(Source texts of formatted documents)
= = = =

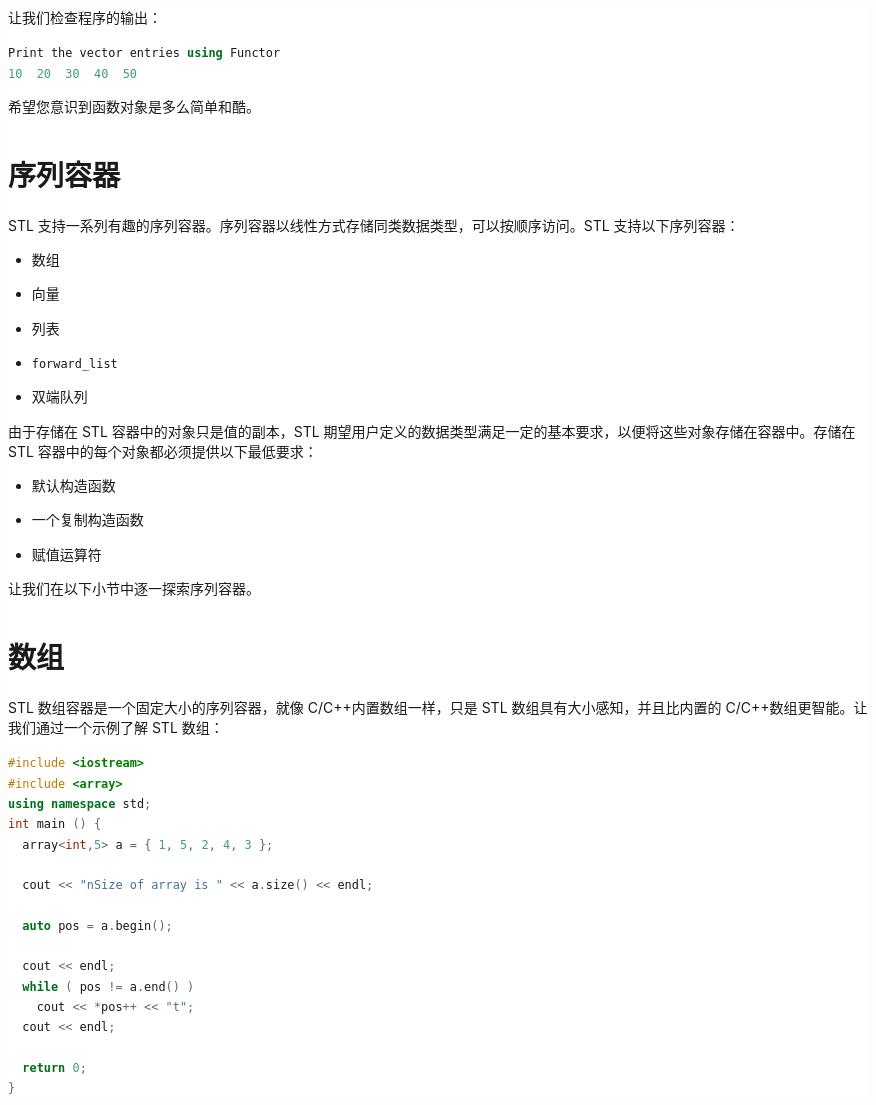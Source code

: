 让我们检查程序的输出：

```cpp
Print the vector entries using Functor
10  20  30  40  50
```

希望您意识到函数对象是多么简单和酷。

# 序列容器

STL 支持一系列有趣的序列容器。序列容器以线性方式存储同类数据类型，可以按顺序访问。STL 支持以下序列容器：

+   数组

+   向量

+   列表

+   `forward_list`

+   双端队列

由于存储在 STL 容器中的对象只是值的副本，STL 期望用户定义的数据类型满足一定的基本要求，以便将这些对象存储在容器中。存储在 STL 容器中的每个对象都必须提供以下最低要求：

+   默认构造函数

+   一个复制构造函数

+   赋值运算符

让我们在以下小节中逐一探索序列容器。

# 数组

STL 数组容器是一个固定大小的序列容器，就像 C/C++内置数组一样，只是 STL 数组具有大小感知，并且比内置的 C/C++数组更智能。让我们通过一个示例了解 STL 数组：

```cpp
#include <iostream>
#include <array>
using namespace std;
int main () {
  array<int,5> a = { 1, 5, 2, 4, 3 };

  cout << "nSize of array is " << a.size() << endl;

  auto pos = a.begin();

  cout << endl;
  while ( pos != a.end() ) 
    cout << *pos++ << "t";
  cout << endl;

  return 0;
}
```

= = = =

Every entry, exactly as written: transcribe it, passing over any pictures.

RESULT FOR THIS EXERCISE -
Source code

: 让我们检查程序的输出：

```cpp
Print the vector entries using Functor
10  20  30  40  50
```

希望您意识到函数对象是多么简单和酷。

# 序列容器

STL 支持一系列有趣的序列容器。序列容器以线性方式存储同类数据类型，可以按顺序访问。STL 支持以下序列容器：

+   数组

+   向量

+   列表

+   `forward_list`

+   双端队列

由于存储在 STL 容器中的对象只是值的副本，STL 期望用户定义的数据类型满足一定的基本要求，以便将这些对象存储在容器中。存储在 STL 容器中的每个对象都必须提供以下最低要求：

+   默认构造函数

+   一个复制构造函数

+   赋值运算符

让我们在以下小节中逐一探索序列容器。

# 数组

STL 数组容器是一个固定大小的序列容器，就像 C/C++内置数组一样，只是 STL 数组具有大小感知，并且比内置的 C/C++数组更智能。让我们通过一个示例了解 STL 数组：

```cpp
#include <iostream>
#include <array>
using namespace std;
int main () {
  array<int,5> a = { 1, 5, 2, 4, 3 };

  cout << "nSize of array is " << a.size() << endl;

  auto pos = a.begin();

  cout << endl;
  while ( pos != a.end() ) 
    cout << *pos++ << "t";
  cout << endl;

  return 0;
}
```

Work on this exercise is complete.